[Source texts of formatted documents]
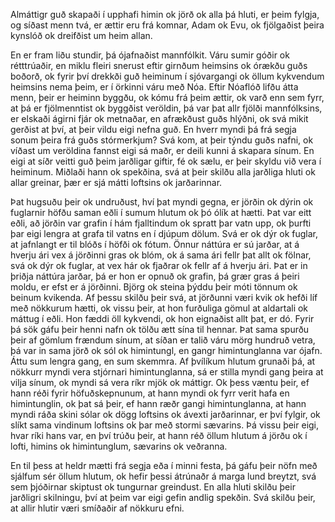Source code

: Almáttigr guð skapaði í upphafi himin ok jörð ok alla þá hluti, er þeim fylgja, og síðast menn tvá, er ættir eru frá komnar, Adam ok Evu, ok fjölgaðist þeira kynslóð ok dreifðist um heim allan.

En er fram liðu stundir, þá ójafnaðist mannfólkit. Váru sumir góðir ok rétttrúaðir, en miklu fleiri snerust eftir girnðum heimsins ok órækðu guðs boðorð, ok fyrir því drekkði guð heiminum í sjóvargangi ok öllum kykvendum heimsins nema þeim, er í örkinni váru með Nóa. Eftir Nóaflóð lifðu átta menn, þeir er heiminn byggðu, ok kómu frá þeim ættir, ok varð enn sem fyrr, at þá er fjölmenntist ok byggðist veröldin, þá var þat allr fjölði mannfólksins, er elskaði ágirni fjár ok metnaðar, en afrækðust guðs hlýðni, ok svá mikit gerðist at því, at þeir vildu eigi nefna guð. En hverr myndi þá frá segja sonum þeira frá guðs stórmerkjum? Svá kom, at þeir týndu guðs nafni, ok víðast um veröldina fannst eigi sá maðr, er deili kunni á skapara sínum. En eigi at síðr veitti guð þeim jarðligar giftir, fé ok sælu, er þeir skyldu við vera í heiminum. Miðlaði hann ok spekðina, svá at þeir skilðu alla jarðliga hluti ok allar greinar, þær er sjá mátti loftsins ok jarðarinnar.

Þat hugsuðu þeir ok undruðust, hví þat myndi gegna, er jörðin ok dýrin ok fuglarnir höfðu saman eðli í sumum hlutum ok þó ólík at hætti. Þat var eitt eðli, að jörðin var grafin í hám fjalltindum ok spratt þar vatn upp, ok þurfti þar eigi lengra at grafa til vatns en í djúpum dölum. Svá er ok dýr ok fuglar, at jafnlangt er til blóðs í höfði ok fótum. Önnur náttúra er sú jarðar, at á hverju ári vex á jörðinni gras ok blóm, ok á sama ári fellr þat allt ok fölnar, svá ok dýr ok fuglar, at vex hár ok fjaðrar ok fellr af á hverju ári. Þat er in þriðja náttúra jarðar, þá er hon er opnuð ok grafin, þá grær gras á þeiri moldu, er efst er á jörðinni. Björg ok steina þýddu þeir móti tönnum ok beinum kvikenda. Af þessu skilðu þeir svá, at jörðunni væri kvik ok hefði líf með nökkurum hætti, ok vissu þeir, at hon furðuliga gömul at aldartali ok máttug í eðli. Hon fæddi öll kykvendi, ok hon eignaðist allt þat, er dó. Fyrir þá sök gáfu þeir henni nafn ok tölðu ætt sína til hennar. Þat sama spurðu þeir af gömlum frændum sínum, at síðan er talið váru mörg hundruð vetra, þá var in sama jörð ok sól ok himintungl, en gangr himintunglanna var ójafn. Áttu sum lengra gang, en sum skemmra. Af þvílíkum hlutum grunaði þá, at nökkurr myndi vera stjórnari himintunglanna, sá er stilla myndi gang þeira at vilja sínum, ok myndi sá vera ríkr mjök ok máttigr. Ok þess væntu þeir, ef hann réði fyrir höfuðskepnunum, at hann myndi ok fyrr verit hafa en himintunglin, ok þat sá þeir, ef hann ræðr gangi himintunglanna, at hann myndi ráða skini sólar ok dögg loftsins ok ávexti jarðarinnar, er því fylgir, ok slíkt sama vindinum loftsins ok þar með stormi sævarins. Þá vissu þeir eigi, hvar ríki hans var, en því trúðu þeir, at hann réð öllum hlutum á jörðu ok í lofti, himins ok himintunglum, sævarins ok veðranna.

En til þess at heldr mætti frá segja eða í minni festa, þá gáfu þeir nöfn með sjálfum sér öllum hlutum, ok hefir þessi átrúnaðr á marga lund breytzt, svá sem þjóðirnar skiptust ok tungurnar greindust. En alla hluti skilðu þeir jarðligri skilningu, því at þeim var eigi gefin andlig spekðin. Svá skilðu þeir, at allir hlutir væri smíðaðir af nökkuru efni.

## Task requirements
Return the records above verbatim, leaving out images.

## Exercise result
Source code

: Almáttigr guð skapaði í upphafi himin ok jörð ok alla þá hluti, er þeim fylgja, og síðast menn tvá, er ættir eru frá komnar, Adam ok Evu, ok fjölgaðist þeira kynslóð ok dreifðist um heim allan.

En er fram liðu stundir, þá ójafnaðist mannfólkit. Váru sumir góðir ok rétttrúaðir, en miklu fleiri snerust eftir girnðum heimsins ok órækðu guðs boðorð, ok fyrir því drekkði guð heiminum í sjóvargangi ok öllum kykvendum heimsins nema þeim, er í örkinni váru með Nóa. Eftir Nóaflóð lifðu átta menn, þeir er heiminn byggðu, ok kómu frá þeim ættir, ok varð enn sem fyrr, at þá er fjölmenntist ok byggðist veröldin, þá var þat allr fjölði mannfólksins, er elskaði ágirni fjár ok metnaðar, en afrækðust guðs hlýðni, ok svá mikit gerðist at því, at þeir vildu eigi nefna guð. En hverr myndi þá frá segja sonum þeira frá guðs stórmerkjum? Svá kom, at þeir týndu guðs nafni, ok víðast um veröldina fannst eigi sá maðr, er deili kunni á skapara sínum. En eigi at síðr veitti guð þeim jarðligar giftir, fé ok sælu, er þeir skyldu við vera í heiminum. Miðlaði hann ok spekðina, svá at þeir skilðu alla jarðliga hluti ok allar greinar, þær er sjá mátti loftsins ok jarðarinnar.

Þat hugsuðu þeir ok undruðust, hví þat myndi gegna, er jörðin ok dýrin ok fuglarnir höfðu saman eðli í sumum hlutum ok þó ólík at hætti. Þat var eitt eðli, að jörðin var grafin í hám fjalltindum ok spratt þar vatn upp, ok þurfti þar eigi lengra at grafa til vatns en í djúpum dölum. Svá er ok dýr ok fuglar, at jafnlangt er til blóðs í höfði ok fótum. Önnur náttúra er sú jarðar, at á hverju ári vex á jörðinni gras ok blóm, ok á sama ári fellr þat allt ok fölnar, svá ok dýr ok fuglar, at vex hár ok fjaðrar ok fellr af á hverju ári. Þat er in þriðja náttúra jarðar, þá er hon er opnuð ok grafin, þá grær gras á þeiri moldu, er efst er á jörðinni. Björg ok steina þýddu þeir móti tönnum ok beinum kvikenda. Af þessu skilðu þeir svá, at jörðunni væri kvik ok hefði líf með nökkurum hætti, ok vissu þeir, at hon furðuliga gömul at aldartali ok máttug í eðli. Hon fæddi öll kykvendi, ok hon eignaðist allt þat, er dó. Fyrir þá sök gáfu þeir henni nafn ok tölðu ætt sína til hennar. Þat sama spurðu þeir af gömlum frændum sínum, at síðan er talið váru mörg hundruð vetra, þá var in sama jörð ok sól ok himintungl, en gangr himintunglanna var ójafn. Áttu sum lengra gang, en sum skemmra. Af þvílíkum hlutum grunaði þá, at nökkurr myndi vera stjórnari himintunglanna, sá er stilla myndi gang þeira at vilja sínum, ok myndi sá vera ríkr mjök ok máttigr. Ok þess væntu þeir, ef hann réði fyrir höfuðskepnunum, at hann myndi ok fyrr verit hafa en himintunglin, ok þat sá þeir, ef hann ræðr gangi himintunglanna, at hann myndi ráða skini sólar ok dögg loftsins ok ávexti jarðarinnar, er því fylgir, ok slíkt sama vindinum loftsins ok þar með stormi sævarins. Þá vissu þeir eigi, hvar ríki hans var, en því trúðu þeir, at hann réð öllum hlutum á jörðu ok í lofti, himins ok himintunglum, sævarins ok veðranna.

En til þess at heldr mætti frá segja eða í minni festa, þá gáfu þeir nöfn með sjálfum sér öllum hlutum, ok hefir þessi átrúnaðr á marga lund breytzt, svá sem þjóðirnar skiptust ok tungurnar greindust. En alla hluti skilðu þeir jarðligri skilningu, því at þeim var eigi gefin andlig spekðin. Svá skilðu þeir, at allir hlutir væri smíðaðir af nökkuru efni.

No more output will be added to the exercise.